All lines holding the string "images" should be copied from the data below.
##########
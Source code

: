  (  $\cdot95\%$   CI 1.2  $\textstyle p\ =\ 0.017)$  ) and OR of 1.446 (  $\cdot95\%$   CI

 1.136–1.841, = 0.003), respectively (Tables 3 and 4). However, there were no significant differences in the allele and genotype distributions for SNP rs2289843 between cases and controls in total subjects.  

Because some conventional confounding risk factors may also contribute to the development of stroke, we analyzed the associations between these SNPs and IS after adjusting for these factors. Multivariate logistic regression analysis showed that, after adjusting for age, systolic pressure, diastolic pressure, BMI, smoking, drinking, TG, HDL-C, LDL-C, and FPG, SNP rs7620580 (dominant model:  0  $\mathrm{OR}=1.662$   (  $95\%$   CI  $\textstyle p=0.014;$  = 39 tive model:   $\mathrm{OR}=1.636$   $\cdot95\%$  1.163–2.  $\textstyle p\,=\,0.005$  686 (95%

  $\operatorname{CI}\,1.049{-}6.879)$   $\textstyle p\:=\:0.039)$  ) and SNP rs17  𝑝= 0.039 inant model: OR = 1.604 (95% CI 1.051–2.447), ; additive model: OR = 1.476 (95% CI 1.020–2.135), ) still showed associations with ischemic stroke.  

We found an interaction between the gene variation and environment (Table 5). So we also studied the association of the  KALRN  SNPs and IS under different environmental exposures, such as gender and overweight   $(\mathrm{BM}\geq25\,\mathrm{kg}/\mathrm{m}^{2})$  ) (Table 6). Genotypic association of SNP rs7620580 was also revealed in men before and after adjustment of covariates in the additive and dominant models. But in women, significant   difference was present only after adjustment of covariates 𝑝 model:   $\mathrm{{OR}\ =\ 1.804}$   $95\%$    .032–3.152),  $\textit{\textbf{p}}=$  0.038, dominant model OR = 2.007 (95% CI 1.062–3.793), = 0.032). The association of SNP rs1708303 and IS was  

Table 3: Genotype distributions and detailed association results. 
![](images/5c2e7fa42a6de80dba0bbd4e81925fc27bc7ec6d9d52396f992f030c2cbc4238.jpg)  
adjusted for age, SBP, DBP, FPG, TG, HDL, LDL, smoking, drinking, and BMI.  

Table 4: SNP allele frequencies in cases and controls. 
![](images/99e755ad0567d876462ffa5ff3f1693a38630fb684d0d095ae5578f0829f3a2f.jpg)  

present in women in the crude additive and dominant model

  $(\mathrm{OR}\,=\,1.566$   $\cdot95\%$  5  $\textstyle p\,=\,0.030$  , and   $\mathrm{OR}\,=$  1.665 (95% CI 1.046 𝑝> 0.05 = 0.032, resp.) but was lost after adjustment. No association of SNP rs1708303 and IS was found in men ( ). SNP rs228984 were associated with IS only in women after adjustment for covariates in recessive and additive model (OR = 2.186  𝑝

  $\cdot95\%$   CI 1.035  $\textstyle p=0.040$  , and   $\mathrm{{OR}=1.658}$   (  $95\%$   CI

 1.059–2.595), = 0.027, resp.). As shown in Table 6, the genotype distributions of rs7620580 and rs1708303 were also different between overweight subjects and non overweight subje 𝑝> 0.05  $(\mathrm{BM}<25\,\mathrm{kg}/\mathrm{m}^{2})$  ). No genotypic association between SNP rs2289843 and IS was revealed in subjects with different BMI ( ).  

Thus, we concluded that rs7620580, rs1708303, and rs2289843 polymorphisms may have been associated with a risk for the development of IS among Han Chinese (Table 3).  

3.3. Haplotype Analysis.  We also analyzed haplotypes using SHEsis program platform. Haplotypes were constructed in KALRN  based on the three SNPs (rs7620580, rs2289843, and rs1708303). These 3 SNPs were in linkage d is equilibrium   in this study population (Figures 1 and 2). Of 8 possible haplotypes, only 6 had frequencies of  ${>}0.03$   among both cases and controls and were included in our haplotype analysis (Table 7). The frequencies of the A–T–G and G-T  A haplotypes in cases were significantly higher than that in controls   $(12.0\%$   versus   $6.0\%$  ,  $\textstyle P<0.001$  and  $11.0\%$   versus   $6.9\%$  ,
##########
# Problem solution:
![](images/5c2e7fa42a6de80dba0bbd4e81925fc27bc7ec6d9d52396f992f030c2cbc4238.jpg)  
![](images/99e755ad0567d876462ffa5ff3f1693a38630fb684d0d095ae5578f0829f3a2f.jpg)  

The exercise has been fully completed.